携帯翻訳端末のポケトークは85言語に対応する。日本や米国、欧州、東南アジアなど世界で販売を伸ばす
携帯翻訳端末を手掛けるポケトーク(東京・港)は2025年中に新規株式公開(IPO)する。
東京証券取引所のプライム市場への上場を目指す。
新型コロナウイルス禍後にビジネスや観光向けに通訳需要が増えているほか、米国や欧州では公共施設の外国人や移民対応に使われている。調達した資金は成長投資にあてる。上場時の時価総額は約1000億円になるとみられる。
ポケトークは端末に話しかけると人工知能(AI)が音声を認識して別の言語に変換する仕組み。85言語に対応し、同時通訳並みの速さで自動翻訳してテキストと音声を出力できるのが特徴だ。
パソコン用ソフトウエア販売のソースネクストが17年に携帯翻訳端末事業に進出し、22年にポケトークとして分社した。
ソースネクストは現在、ポケトーク株を84%保有し、上場に向けてこのうち一部を売り出す。新規株式公開後も過半数の株式を保有し続け、連結子会社にとどめる。
ポケトークは新株を発行し、調達資金をAIの研究開発や販路拡大などにあてる。上場準備のため主幹事にみずほ証券を選定した。
手持ちのスマートフォンやタブレットで利用できる自動翻訳サービスも始めた
ポケトークは日本のほか、米国や欧州、タイやマレーシアといった東南アジアなど世界で販売中で、17年の発売から累計で100万台を出荷した。
国内では観光施設での外国語対応などインバウンド(訪日外国人)向けに販売が堅調なほか、海外では病院や学校、役所の外国人や移民対応向けに売れ行きが伸びている。
23年7月にはソフトバンクと業務提携し、同社の国内外の販路を使って販売台数をさらに100万台上乗せする計画を打ち出した。
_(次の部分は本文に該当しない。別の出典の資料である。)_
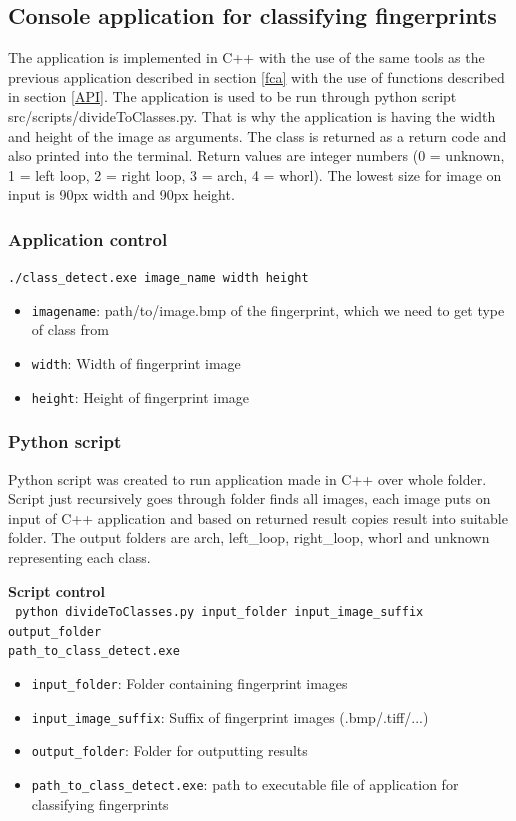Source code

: \label{clasifyApp}
\subsection{Console application for classifying fingerprints}
The application is implemented in C++ with the use of the same tools as the previous application described in section \ref{fca} with the use of functions described in section \ref{API}. The application is used to be run through python script src/scripts/divideToClasses.py. That is why the application is having the width and height of the image as arguments. The class is returned as a return code and also printed into the terminal. Return values are integer numbers (0 = unknown, 1 = left loop, 2 = right loop, 3 = arch, 4 = whorl). The lowest size for image on input is 90px width and 90px height.

\subsubsection{Application control}
\texttt{./class\_detect.exe image\_name width height}
\begin{itemize}
    \item \texttt{imagename}: path/to/image.bmp of the fingerprint, which we need to get type of class from
    \item \texttt{width}: Width of fingerprint image
    \item \texttt{height}: Height of fingerprint image
\end{itemize}

\label{classscript}
\subsubsection{Python script}
Python script was created to run application made in C++ over whole folder. Script just recursively goes through folder finds all images, each image puts on input of C++ application and based on returned result copies result into suitable folder. The output folders are arch, left\_loop, right\_loop, whorl and unknown representing each class. 

\textbf{Script control}\\
\texttt{ python divideToClasses.py input\_folder input\_image\_suffix output\_folder \\ path\_to\_class\_detect.exe}
\begin{itemize}
	\item \texttt{input\_folder}: Folder containing fingerprint images
	\item \texttt{input\_image\_suffix}: Suffix of fingerprint images (.bmp/.tiff/...)
	\item \texttt{output\_folder}: Folder for outputting results
	\item \texttt{path\_to\_class\_detect.exe}: path to executable file of application for classifying fingerprints
\end{itemize}

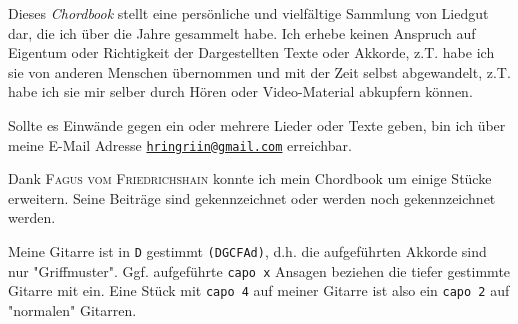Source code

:\begin{center}
    { \Large
        \begin{minipage}[h]{0.7\textwidth}
            \begin{tcolorbox}[colback=red!7,colframe=red!70!black,fonttitle=\bfseries,title=Disclaimer]
                Dieses \textit{Chordbook} stellt eine pers\"{o}nliche und vielf\"{a}ltige Sammlung von Liedgut dar, die ich \"{u}ber die Jahre gesammelt habe.
                Ich erhebe keinen Anspruch auf Eigentum oder Richtigkeit der Dargestellten Texte oder Akkorde, z.T. habe ich sie von anderen Menschen \"{u}bernommen und mit der Zeit selbst abgewandelt, z.T. habe ich sie mir selber durch H\"{o}ren oder Video-Material abkupfern k\"{o}nnen. \par\medskip

                Sollte es Einw\"{a}nde gegen ein oder mehrere Lieder oder Texte geben, bin ich \"{u}ber meine E-Mail Adresse \href{mailto:hringriin@gmail.com}{\texttt{hringriin@gmail.com}} erreichbar. \par\medskip

                Dank \textsc{Fagus vom Friedrichshain} konnte ich mein Chordbook um einige St\"{u}cke erweitern.
                Seine Beitr\"{a}ge sind gekennzeichnet oder werden noch gekennzeichnet werden.
            \end{tcolorbox}

            \vspace{2cm}

            \begin{tcolorbox}[colback=red!7,colframe=red!70!black,fonttitle=\bfseries,title=Stimmung der Gitarre]
                Meine Gitarre ist in \texttt{D} gestimmt \texttt{(DGCFAd)}, d.h. die aufgeführten Akkorde sind nur "Griffmuster".
                Ggf. aufgeführte \texttt{capo x} Ansagen beziehen die tiefer gestimmte Gitarre mit ein.
                Eine Stück mit \texttt{capo 4} auf meiner Gitarre ist also ein \texttt{capo 2} auf "normalen" Gitarren.
            \end{tcolorbox}
        \end{minipage}
    }
\end{center}
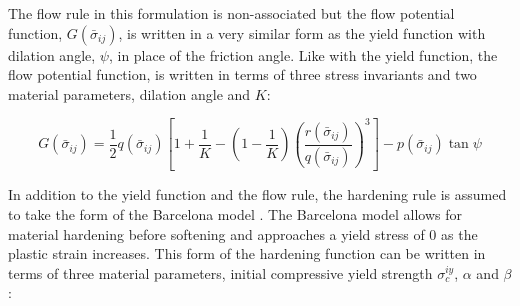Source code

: 





The flow rule in this formulation is non-associated but the flow potential function, $G\left(\bar{\sigma}_{ij}\right)$, is written in a very similar form as the yield function with dilation angle, $\psi$, in place of the friction angle. Like with the yield function, the flow potential function, is written in terms of three stress invariants and two material parameters, dilation angle and $K$:

\begin{equation}
G\left(\bar{\sigma}_{ij}\right)=\frac{1}{2}q\left(\bar{\sigma}_{ij}\right)\left [ 1+\frac{1}{K}-\left ( 1-\frac{1}{K} \right )\left ( \frac{r\left(\bar{\sigma}_{ij}\right)}{q\left(\bar{\sigma}_{ij}\right)} \right )^3 \right ]-p\left(\bar{\sigma}_{ij}\right)\tan\psi\label{eqn:const11}
\end{equation}

In addition to the yield function and the flow rule, the hardening rule is assumed to take the form of the Barcelona model \cite{lubliner_plastic-damage_1989}. The Barcelona model allows for material hardening before softening and approaches a yield stress of 0 as the plastic strain increases.  This form of the hardening function can be written in terms of three material parameters, initial compressive yield strength $\sigma_c^{iy}$, $\alpha$ and $\beta$:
11月には専用端末を使わない自動翻訳のネットサービスも始めた。27年12月期には売上高で約500億円、純利益約75億円を見込む。
東証プライム市場への上場を狙うが、投資家からの評価が高ければ米ナスダック市場を上場先に選ぶ可能性もある。
AI通訳サービスでは「Google翻訳」や「Microsoft翻訳」など、スマートフォン向けの無料サービスが普及している。
ポケトークは上場によって資金を確保して、新たな端末やネット翻訳サービスも含めて技術開発のスピードを速める。
23年は米欧の金融引き締めなどで資金調達環境が悪化し、世界的にIPO投資が低調となったが、日本市場では半導体製造装置のKOKUSAI ELECTRICや楽天銀行、住信SBIネット銀行など上場時の時価総額が1000億円を超える企業が相次いだ。
足元では大型株に比べて出遅れていた新興株にも物色が広がっている。こうした株式相場の活況も新規上場準備を始める決断を後押しした。